▶ WHAT TO WORK ON:
Reproduce only the lines from the line containing "## **Timeline panel" to the end of the entries below, including both of those lines.

━━━━━━━━━━

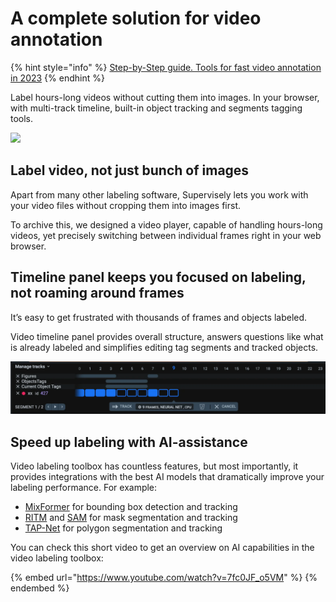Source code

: # A complete solution for video annotation

{% hint style="info" %}
[Step-by-Step guide. Tools for fast video annotation in 2023](https://supervisely.com/blog/top-5-AI-tools-for-surgical-video-annotation/)
{% endhint %}

Label hours-long videos without cutting them into images. In your browser, with multi-track timeline, built-in object tracking and segments tagging tools.

![](video.gif)

## **Label video, not just bunch of images**

Apart from many other labeling software, Supervisely lets you work with your video files without cropping them into images first.

To archive this, we designed a video player, capable of handling hours-long videos, yet precisely switching between individual frames right in your web browser.


## **Timeline panel keeps you focused on labeling, not roaming around frames**

It’s easy to get frustrated with thousands of frames and objects labeled.

Video timeline panel provides overall structure, answers questions like what is already labeled and simplifies editing tag segments and tracked objects.

![](Timeline-panel.png)

## **Speed up labeling with AI-assistance**

Video labeling toolbox has countless features, but most importantly, it provides integrations with the best AI models that dramatically improve your labeling performance. For example:

- [MixFormer](https://ecosystem.supervisely.com/apps/mixformer/serve/serve?utm_source=blog) for bounding box detection and tracking
- [RITM](https://ecosystem.supervisely.com/apps/ritm-interactive-segmentation/supervisely?utm_source=blog) and [SAM](https://ecosystem.supervisely.com/apps/serve-segment-anything-model?utm_source=blog) for mask segmentation and tracking
- [TAP-Net](https://ecosystem.supervisely.com/apps/serve-tapnet/tapnet/supervisely/serve?utm_source=blog) for polygon segmentation and tracking

You can check this short video to get an overview on AI capabilities in the video labeling toolbox:

{% embed url="https://www.youtube.com/watch?v=7fc0JF_o5VM" %} {% endembed %}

━━━━━━━━━━

▶ SOLVED EXERCISE:
## **Timeline panel keeps you focused on labeling, not roaming around frames**

It’s easy to get frustrated with thousands of frames and objects labeled.

Video timeline panel provides overall structure, answers questions like what is already labeled and simplifies editing tag segments and tracked objects.

![](Timeline-panel.png)

## **Speed up labeling with AI-assistance**

Video labeling toolbox has countless features, but most importantly, it provides integrations with the best AI models that dramatically improve your labeling performance. For example:

- [MixFormer](https://ecosystem.supervisely.com/apps/mixformer/serve/serve?utm_source=blog) for bounding box detection and tracking
- [RITM](https://ecosystem.supervisely.com/apps/ritm-interactive-segmentation/supervisely?utm_source=blog) and [SAM](https://ecosystem.supervisely.com/apps/serve-segment-anything-model?utm_source=blog) for mask segmentation and tracking
- [TAP-Net](https://ecosystem.supervisely.com/apps/serve-tapnet/tapnet/supervisely/serve?utm_source=blog) for polygon segmentation and tracking

You can check this short video to get an overview on AI capabilities in the video labeling toolbox:

{% embed url="https://www.youtube.com/watch?v=7fc0JF_o5VM" %} {% endembed %}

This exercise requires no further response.